_TASK INSTRUCTIONS_. Keeping every line intact, repeat the data word for word.

Records from a collection
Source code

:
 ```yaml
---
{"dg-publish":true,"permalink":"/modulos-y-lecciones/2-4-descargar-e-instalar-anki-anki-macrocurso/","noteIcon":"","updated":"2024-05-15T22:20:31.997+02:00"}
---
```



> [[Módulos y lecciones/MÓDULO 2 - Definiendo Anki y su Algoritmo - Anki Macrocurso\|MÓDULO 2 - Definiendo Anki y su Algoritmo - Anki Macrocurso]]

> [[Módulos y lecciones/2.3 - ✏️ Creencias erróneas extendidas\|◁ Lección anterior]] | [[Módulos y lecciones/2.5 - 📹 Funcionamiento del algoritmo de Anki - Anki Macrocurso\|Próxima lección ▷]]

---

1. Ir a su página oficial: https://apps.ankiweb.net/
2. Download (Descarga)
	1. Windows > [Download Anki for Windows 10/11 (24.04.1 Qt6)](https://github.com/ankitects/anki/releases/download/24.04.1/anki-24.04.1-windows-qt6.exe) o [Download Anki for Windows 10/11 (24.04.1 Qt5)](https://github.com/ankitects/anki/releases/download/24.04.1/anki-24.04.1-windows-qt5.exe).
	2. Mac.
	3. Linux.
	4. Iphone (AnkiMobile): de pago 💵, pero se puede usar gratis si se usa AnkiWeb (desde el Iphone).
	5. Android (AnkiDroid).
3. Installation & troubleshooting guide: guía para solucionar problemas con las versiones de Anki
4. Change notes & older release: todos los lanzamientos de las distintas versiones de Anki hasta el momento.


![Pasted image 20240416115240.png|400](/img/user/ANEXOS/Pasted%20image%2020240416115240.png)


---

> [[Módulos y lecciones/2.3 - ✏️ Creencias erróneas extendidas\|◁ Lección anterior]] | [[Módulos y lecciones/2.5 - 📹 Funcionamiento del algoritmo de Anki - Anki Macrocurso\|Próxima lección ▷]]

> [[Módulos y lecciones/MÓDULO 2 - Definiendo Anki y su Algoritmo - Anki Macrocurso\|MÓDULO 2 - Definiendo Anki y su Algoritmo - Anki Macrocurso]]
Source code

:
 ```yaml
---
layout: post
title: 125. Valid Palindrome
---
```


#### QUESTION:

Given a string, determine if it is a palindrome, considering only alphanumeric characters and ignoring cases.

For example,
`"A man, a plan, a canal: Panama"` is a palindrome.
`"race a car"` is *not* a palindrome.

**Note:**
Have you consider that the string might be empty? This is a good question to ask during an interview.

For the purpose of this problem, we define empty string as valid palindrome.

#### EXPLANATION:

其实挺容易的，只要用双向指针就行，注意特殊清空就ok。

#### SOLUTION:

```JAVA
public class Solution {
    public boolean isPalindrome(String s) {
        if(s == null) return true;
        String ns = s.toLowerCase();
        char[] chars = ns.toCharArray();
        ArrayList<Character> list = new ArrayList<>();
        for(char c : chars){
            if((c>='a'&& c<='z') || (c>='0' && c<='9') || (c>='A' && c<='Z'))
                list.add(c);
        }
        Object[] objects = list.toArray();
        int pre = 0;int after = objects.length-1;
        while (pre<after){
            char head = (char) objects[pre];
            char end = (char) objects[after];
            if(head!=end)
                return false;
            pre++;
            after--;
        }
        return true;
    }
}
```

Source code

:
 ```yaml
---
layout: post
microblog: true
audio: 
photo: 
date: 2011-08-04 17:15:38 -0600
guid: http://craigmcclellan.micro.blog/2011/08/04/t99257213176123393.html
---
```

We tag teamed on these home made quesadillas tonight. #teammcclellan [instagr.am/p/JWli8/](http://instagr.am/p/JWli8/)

_TASK RESPONSE_.
Source code

:
 ```yaml
---
{"dg-publish":true,"permalink":"/modulos-y-lecciones/2-4-descargar-e-instalar-anki-anki-macrocurso/","noteIcon":"","updated":"2024-05-15T22:20:31.997+02:00"}
---
```



> [[Módulos y lecciones/MÓDULO 2 - Definiendo Anki y su Algoritmo - Anki Macrocurso\|MÓDULO 2 - Definiendo Anki y su Algoritmo - Anki Macrocurso]]

> [[Módulos y lecciones/2.3 - ✏️ Creencias erróneas extendidas\|◁ Lección anterior]] | [[Módulos y lecciones/2.5 - 📹 Funcionamiento del algoritmo de Anki - Anki Macrocurso\|Próxima lección ▷]]

---

1. Ir a su página oficial: https://apps.ankiweb.net/
2. Download (Descarga)
	1. Windows > [Download Anki for Windows 10/11 (24.04.1 Qt6)](https://github.com/ankitects/anki/releases/download/24.04.1/anki-24.04.1-windows-qt6.exe) o [Download Anki for Windows 10/11 (24.04.1 Qt5)](https://github.com/ankitects/anki/releases/download/24.04.1/anki-24.04.1-windows-qt5.exe).
	2. Mac.
	3. Linux.
	4. Iphone (AnkiMobile): de pago 💵, pero se puede usar gratis si se usa AnkiWeb (desde el Iphone).
	5. Android (AnkiDroid).
3. Installation & troubleshooting guide: guía para solucionar problemas con las versiones de Anki
4. Change notes & older release: todos los lanzamientos de las distintas versiones de Anki hasta el momento.


![Pasted image 20240416115240.png|400](/img/user/ANEXOS/Pasted%20image%2020240416115240.png)


---

> [[Módulos y lecciones/2.3 - ✏️ Creencias erróneas extendidas\|◁ Lección anterior]] | [[Módulos y lecciones/2.5 - 📹 Funcionamiento del algoritmo de Anki - Anki Macrocurso\|Próxima lección ▷]]

> [[Módulos y lecciones/MÓDULO 2 - Definiendo Anki y su Algoritmo - Anki Macrocurso\|MÓDULO 2 - Definiendo Anki y su Algoritmo - Anki Macrocurso]]
Source code

:
 ```yaml
---
layout: post
title: 125. Valid Palindrome
---
```


#### QUESTION:

Given a string, determine if it is a palindrome, considering only alphanumeric characters and ignoring cases.

For example,
`"A man, a plan, a canal: Panama"` is a palindrome.
`"race a car"` is *not* a palindrome.

**Note:**
Have you consider that the string might be empty? This is a good question to ask during an interview.

For the purpose of this problem, we define empty string as valid palindrome.

#### EXPLANATION:

其实挺容易的，只要用双向指针就行，注意特殊清空就ok。

#### SOLUTION:

```JAVA
public class Solution {
    public boolean isPalindrome(String s) {
        if(s == null) return true;
        String ns = s.toLowerCase();
        char[] chars = ns.toCharArray();
        ArrayList<Character> list = new ArrayList<>();
        for(char c : chars){
            if((c>='a'&& c<='z') || (c>='0' && c<='9') || (c>='A' && c<='Z'))
                list.add(c);
        }
        Object[] objects = list.toArray();
        int pre = 0;int after = objects.length-1;
        while (pre<after){
            char head = (char) objects[pre];
            char end = (char) objects[after];
            if(head!=end)
                return false;
            pre++;
            after--;
        }
        return true;
    }
}
```

Source code

:
 ```yaml
---
layout: post
microblog: true
audio: 
photo: 
date: 2011-08-04 17:15:38 -0600
guid: http://craigmcclellan.micro.blog/2011/08/04/t99257213176123393.html
---
```

We tag teamed on these home made quesadillas tonight. #teammcclellan [instagr.am/p/JWli8/](http://instagr.am/p/JWli8/)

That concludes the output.